EXERCISE GOAL:
Every entry that follows should be output again, word for word.

Records from a dataset
*** Begin section ***

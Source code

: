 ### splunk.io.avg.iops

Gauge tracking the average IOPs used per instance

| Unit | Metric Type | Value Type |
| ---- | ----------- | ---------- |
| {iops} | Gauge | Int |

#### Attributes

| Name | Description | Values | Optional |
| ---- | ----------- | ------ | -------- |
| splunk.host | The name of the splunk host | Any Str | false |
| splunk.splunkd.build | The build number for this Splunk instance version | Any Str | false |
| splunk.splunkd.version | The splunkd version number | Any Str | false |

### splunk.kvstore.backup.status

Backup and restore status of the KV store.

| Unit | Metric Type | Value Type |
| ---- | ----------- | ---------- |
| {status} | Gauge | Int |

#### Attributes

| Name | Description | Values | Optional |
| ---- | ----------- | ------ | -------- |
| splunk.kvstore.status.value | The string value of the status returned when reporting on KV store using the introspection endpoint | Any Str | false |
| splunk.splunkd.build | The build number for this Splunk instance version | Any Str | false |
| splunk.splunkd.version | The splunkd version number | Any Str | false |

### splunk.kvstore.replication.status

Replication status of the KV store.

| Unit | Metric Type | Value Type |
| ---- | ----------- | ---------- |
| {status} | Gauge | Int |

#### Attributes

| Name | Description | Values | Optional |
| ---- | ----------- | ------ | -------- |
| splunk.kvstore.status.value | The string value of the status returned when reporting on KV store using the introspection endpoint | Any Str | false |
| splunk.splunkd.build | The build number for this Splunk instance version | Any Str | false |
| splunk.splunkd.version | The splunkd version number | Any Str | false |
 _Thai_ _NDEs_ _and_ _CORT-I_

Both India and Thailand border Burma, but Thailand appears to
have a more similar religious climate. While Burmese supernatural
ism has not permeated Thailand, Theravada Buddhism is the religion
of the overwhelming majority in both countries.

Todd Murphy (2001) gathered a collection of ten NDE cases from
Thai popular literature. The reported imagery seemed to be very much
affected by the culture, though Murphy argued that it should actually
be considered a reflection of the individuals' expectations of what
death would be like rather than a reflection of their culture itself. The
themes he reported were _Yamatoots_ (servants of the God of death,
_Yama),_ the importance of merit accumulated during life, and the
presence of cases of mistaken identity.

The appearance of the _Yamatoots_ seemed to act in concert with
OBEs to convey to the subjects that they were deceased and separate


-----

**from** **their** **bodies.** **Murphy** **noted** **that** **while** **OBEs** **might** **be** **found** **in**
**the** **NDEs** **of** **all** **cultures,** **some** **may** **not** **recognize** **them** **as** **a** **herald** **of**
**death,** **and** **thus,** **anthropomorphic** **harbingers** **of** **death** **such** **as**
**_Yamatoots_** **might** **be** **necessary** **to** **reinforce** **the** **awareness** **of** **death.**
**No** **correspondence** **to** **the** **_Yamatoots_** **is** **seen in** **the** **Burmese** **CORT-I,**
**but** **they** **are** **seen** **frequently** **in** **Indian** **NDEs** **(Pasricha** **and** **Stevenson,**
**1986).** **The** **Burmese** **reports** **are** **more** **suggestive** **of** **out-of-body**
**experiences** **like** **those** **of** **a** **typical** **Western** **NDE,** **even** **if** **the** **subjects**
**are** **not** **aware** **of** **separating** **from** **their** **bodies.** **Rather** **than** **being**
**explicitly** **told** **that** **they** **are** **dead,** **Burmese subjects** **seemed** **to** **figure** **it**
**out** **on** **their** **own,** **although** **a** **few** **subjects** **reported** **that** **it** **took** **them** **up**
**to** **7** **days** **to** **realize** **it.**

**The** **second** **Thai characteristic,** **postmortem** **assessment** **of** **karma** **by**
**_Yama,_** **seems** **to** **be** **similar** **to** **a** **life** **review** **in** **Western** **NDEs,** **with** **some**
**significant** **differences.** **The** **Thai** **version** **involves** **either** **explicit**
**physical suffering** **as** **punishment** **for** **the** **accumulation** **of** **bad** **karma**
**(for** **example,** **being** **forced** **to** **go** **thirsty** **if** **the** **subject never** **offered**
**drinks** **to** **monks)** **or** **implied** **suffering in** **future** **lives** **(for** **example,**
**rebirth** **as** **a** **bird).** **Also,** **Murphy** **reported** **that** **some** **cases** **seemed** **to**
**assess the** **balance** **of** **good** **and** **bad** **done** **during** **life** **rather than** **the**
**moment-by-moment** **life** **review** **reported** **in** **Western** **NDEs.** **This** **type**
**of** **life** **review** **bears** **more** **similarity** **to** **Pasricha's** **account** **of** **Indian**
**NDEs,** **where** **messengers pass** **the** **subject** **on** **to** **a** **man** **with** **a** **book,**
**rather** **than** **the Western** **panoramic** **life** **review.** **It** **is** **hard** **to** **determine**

*** End section ***

SOLUTION TO THE EXERCISE:
Source code

: ### splunk.io.avg.iops

Gauge tracking the average IOPs used per instance

| Unit | Metric Type | Value Type |
| ---- | ----------- | ---------- |
| {iops} | Gauge | Int |

#### Attributes

| Name | Description | Values | Optional |
| ---- | ----------- | ------ | -------- |
| splunk.host | The name of the splunk host | Any Str | false |
| splunk.splunkd.build | The build number for this Splunk instance version | Any Str | false |
| splunk.splunkd.version | The splunkd version number | Any Str | false |

### splunk.kvstore.backup.status

Backup and restore status of the KV store.

| Unit | Metric Type | Value Type |
| ---- | ----------- | ---------- |
| {status} | Gauge | Int |

#### Attributes

| Name | Description | Values | Optional |
| ---- | ----------- | ------ | -------- |
| splunk.kvstore.status.value | The string value of the status returned when reporting on KV store using the introspection endpoint | Any Str | false |
| splunk.splunkd.build | The build number for this Splunk instance version | Any Str | false |
| splunk.splunkd.version | The splunkd version number | Any Str | false |

### splunk.kvstore.replication.status

Replication status of the KV store.

| Unit | Metric Type | Value Type |
| ---- | ----------- | ---------- |
| {status} | Gauge | Int |

#### Attributes

| Name | Description | Values | Optional |
| ---- | ----------- | ------ | -------- |
| splunk.kvstore.status.value | The string value of the status returned when reporting on KV store using the introspection endpoint | Any Str | false |
| splunk.splunkd.build | The build number for this Splunk instance version | Any Str | false |
| splunk.splunkd.version | The splunkd version number | Any Str | false |
 _Thai_ _NDEs_ _and_ _CORT-I_

Both India and Thailand border Burma, but Thailand appears to
have a more similar religious climate. While Burmese supernatural
ism has not permeated Thailand, Theravada Buddhism is the religion
of the overwhelming majority in both countries.

Todd Murphy (2001) gathered a collection of ten NDE cases from
Thai popular literature. The reported imagery seemed to be very much
affected by the culture, though Murphy argued that it should actually
be considered a reflection of the individuals' expectations of what
death would be like rather than a reflection of their culture itself. The
themes he reported were _Yamatoots_ (servants of the God of death,
_Yama),_ the importance of merit accumulated during life, and the
presence of cases of mistaken identity.

The appearance of the _Yamatoots_ seemed to act in concert with
OBEs to convey to the subjects that they were deceased and separate


-----

**from** **their** **bodies.** **Murphy** **noted** **that** **while** **OBEs** **might** **be** **found** **in**
**the** **NDEs** **of** **all** **cultures,** **some** **may** **not** **recognize** **them** **as** **a** **herald** **of**
**death,** **and** **thus,** **anthropomorphic** **harbingers** **of** **death** **such** **as**
**_Yamatoots_** **might** **be** **necessary** **to** **reinforce** **the** **awareness** **of** **death.**
**No** **correspondence** **to** **the** **_Yamatoots_** **is** **seen in** **the** **Burmese** **CORT-I,**
**but** **they** **are** **seen** **frequently** **in** **Indian** **NDEs** **(Pasricha** **and** **Stevenson,**
**1986).** **The** **Burmese** **reports** **are** **more** **suggestive** **of** **out-of-body**
**experiences** **like** **those** **of** **a** **typical** **Western** **NDE,** **even** **if** **the** **subjects**
**are** **not** **aware** **of** **separating** **from** **their** **bodies.** **Rather** **than** **being**
**explicitly** **told** **that** **they** **are** **dead,** **Burmese subjects** **seemed** **to** **figure** **it**
**out** **on** **their** **own,** **although** **a** **few** **subjects** **reported** **that** **it** **took** **them** **up**
**to** **7** **days** **to** **realize** **it.**

**The** **second** **Thai characteristic,** **postmortem** **assessment** **of** **karma** **by**
**_Yama,_** **seems** **to** **be** **similar** **to** **a** **life** **review** **in** **Western** **NDEs,** **with** **some**
**significant** **differences.** **The** **Thai** **version** **involves** **either** **explicit**
**physical suffering** **as** **punishment** **for** **the** **accumulation** **of** **bad** **karma**
**(for** **example,** **being** **forced** **to** **go** **thirsty** **if** **the** **subject never** **offered**
**drinks** **to** **monks)** **or** **implied** **suffering in** **future** **lives** **(for** **example,**
**rebirth** **as** **a** **bird).** **Also,** **Murphy** **reported** **that** **some** **cases** **seemed** **to**
**assess the** **balance** **of** **good** **and** **bad** **done** **during** **life** **rather than** **the**
**moment-by-moment** **life** **review** **reported** **in** **Western** **NDEs.** **This** **type**
**of** **life** **review** **bears** **more** **similarity** **to** **Pasricha's** **account** **of** **Indian**
**NDEs,** **where** **messengers pass** **the** **subject** **on** **to** **a** **man** **with** **a** **book,**
**rather** **than** **the Western** **panoramic** **life** **review.** **It** **is** **hard** **to** **determine**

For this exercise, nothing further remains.